Gianfelice Facchetti e la storia di quel mito chiamato… San Siro

Il figlio del leggendario Giacinto ha scritto un libro sulla Scala del calcio

Gianfelice Facchetti
29 Luglio 2021 alle 10:39

Gli Europei di calcio si sono da poco conclusi, con la vittoria degli Azzurri nel leggendario stadio londinese di Wembley. Ma anche in Italia, mentre la Serie A sta per tornare, abbiamo uno stadio invidiato dai tifosi di tutto il mondo.

Parliamo di San Siro: la Scala del calcio, la casa di Milan e Inter, ma non solo. A San Siro (intitolato a Giuseppe Meazza) hanno giocato tutti i calciatori più forti della storia, da Pelé a Maradona, passando ovviamente per i campioni della Grande Inter degli Anni 60 e quelli del Milan dell’era Berlusconi. Un impianto, inconfondibile per la sua architettura, dove è cresciuto un bambino chiamato Gianfelice Facchetti. È il figlio del grande Giacinto, mito nerazzurro, e ha scritto un libro intitolato “C’era una volta a San Siro”, con bellissime storie da leggere e foto memorabili: «Per me San Siro è una sorta di seconda casa. Ho fatto anche un calcolo delle ore che ho trascorso al suo interno: sono poco meno di 9 mila. In pratica un anno intero della mia vita. È un luogo che ho vissuto da quando ero piccolo grazie a mio padre. Ho visto tante partite e moltissimi concerti, perché San Siro è anche un tempio della musica».

Fu costruito a metà degli Anni 20. Allora era una specie di cattedrale nel deserto…
«Si trovava in una zona totalmente periferica: era nato come stadio del Milan, per il volere di Piero Pirelli che cercava una casa definitiva per il suo club. L’Inter, invece, giocava ancora all’Arena Civica. Quindi per gli interisti andare a San Siro a quei tempi era come fare una gita in campagna. Ma fino a tutti gli Anni 50 attorno all’impianto c’erano ancora dei grandi prati, dove i pastori ci portavano le pecore a pascolare».

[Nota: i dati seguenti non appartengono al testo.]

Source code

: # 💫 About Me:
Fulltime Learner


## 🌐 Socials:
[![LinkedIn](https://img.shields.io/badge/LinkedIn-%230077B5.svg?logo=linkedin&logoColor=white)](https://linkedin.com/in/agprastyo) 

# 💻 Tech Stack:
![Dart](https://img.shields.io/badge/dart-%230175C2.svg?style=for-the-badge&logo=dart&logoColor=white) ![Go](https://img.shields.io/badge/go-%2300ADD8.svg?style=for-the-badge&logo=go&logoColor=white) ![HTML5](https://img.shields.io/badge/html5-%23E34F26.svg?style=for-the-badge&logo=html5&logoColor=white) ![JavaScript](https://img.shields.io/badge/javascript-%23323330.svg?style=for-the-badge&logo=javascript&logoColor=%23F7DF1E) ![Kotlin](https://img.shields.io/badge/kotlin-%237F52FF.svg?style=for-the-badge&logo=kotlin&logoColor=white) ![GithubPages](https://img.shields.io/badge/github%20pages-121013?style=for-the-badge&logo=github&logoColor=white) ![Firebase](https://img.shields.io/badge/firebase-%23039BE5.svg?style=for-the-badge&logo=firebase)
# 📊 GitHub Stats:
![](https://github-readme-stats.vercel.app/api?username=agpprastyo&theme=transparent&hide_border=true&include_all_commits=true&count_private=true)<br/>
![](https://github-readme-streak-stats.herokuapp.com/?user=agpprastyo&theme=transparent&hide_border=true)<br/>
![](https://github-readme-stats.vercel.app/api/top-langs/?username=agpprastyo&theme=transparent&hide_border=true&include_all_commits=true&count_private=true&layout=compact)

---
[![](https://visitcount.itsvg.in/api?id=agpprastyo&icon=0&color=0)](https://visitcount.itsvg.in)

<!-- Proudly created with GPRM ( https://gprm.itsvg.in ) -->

Chissà quanti aneddoti ha scoperto...
«Tra tutti, amo quello di Silvio Smersy che è stato un buon calciatore di Serie B. Nell’unico anno in cui giocò in Serie A (1955/1956), con il Padova, arrivò a San Siro per affrontare il Milan. Prima della partita venne notato dal regista Renato Castellani che doveva girare “I sogni nel cassetto”: voleva un protagonista, così mandò la sua segretaria a chiamare Smersy. Silvio si mise a parlare con Castellani, ma si dimenticò della partita: per farlo scendere in campo furono costretti a richiamarlo con gli altoparlanti. E alla fine non fu nemmeno preso per il film».

Tra i tanti campioni che hanno giocato a San Siro, c’è anche Pelé.
«Sì, ma era uno stadio maledetto per lui. Perse un’amichevole contro l’Inter, in Coppa Intercontinentale con il Milan e anche un Italia-Brasile nel 1963 in cui vincemmo per 3 a 0».

Parlando invece della musica di San Siro, come non ricordare il concerto del 1980 di Bob Marley.
«A quello, ovviamente, non andai perché avevo 6 anni. Però fu un evento leggendario. Da grande invece ho visto i concerti di Jovanotti, degli U2, ma soprattutto quello di Ligabue che sulle note “Buonanotte all’Italia” a sorpresa mostrò le immagini di mio padre».

Ligabue, interista, ha anche firmato la prefazione al libro.
«Tra i cantanti più fedeli a San Siro c’è lui, perché unisce la musica e il pallone. Ci siamo conosciuti dopo la festa dei 100 anni dell’Inter. È stato molto disponibile».